One floor below, water-saturated ceiling tiles fell on zoning office files, narrowly missing a computer.

Mrs. Clarke wrote to Mayor Schmoke that city workers "deserve the assurance of humane working conditions which, at this point, they have not received."

The city's new planning director, Charles C. Graves, moved out of his eighth-floor office recently for two weeks while workers sprayed a substance there to eliminate a mold growing inside the wall caused by water damage from an outside balcony.

The heating and air conditioning system fluctuates so wildly from hot to cold that Mr. Balog said he is considering hiring a private company to overhaul the air system and bring down maintenance and utility costs.

In 1986, the city hired BCI Contractors -- headed by the politically influential developer Victor Frenkil -- to oversee construction of the building, which was built around a three-story parking garage.
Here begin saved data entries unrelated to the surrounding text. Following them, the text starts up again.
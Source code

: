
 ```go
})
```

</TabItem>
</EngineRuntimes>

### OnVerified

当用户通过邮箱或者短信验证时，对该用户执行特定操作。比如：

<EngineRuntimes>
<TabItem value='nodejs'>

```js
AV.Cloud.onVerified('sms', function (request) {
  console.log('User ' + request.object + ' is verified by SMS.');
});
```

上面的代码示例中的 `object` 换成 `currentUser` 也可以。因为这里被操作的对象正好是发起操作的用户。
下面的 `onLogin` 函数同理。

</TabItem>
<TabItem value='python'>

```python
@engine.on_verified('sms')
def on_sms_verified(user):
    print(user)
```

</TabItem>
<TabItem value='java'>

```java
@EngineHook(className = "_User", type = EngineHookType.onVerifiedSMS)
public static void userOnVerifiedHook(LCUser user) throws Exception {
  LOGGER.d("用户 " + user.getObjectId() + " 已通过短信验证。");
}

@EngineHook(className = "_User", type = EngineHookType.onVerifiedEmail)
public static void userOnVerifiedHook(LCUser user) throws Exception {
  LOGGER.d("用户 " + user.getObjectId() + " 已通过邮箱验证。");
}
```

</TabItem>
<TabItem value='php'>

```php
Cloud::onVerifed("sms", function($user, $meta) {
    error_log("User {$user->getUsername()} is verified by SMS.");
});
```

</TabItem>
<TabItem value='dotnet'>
The city purchased the property from the family of the late Northwest Baltimore political leader James "Jack" Pollack.

Mr. Balog said the deficiencies in the air and electrical systems may stem from the decision to construct the building around the garage.

"To build a building around a garage is suspect," said Mr. Balog. "We had a lot of apprehensions from the beginning and we knew we'd have problems."

The building was the brainchild of the city trustees, who functioned as the financial arm of the administration of then-mayor Schaefer. The trustees doled out millions in tax dollars to developers with plans to rebuild the city.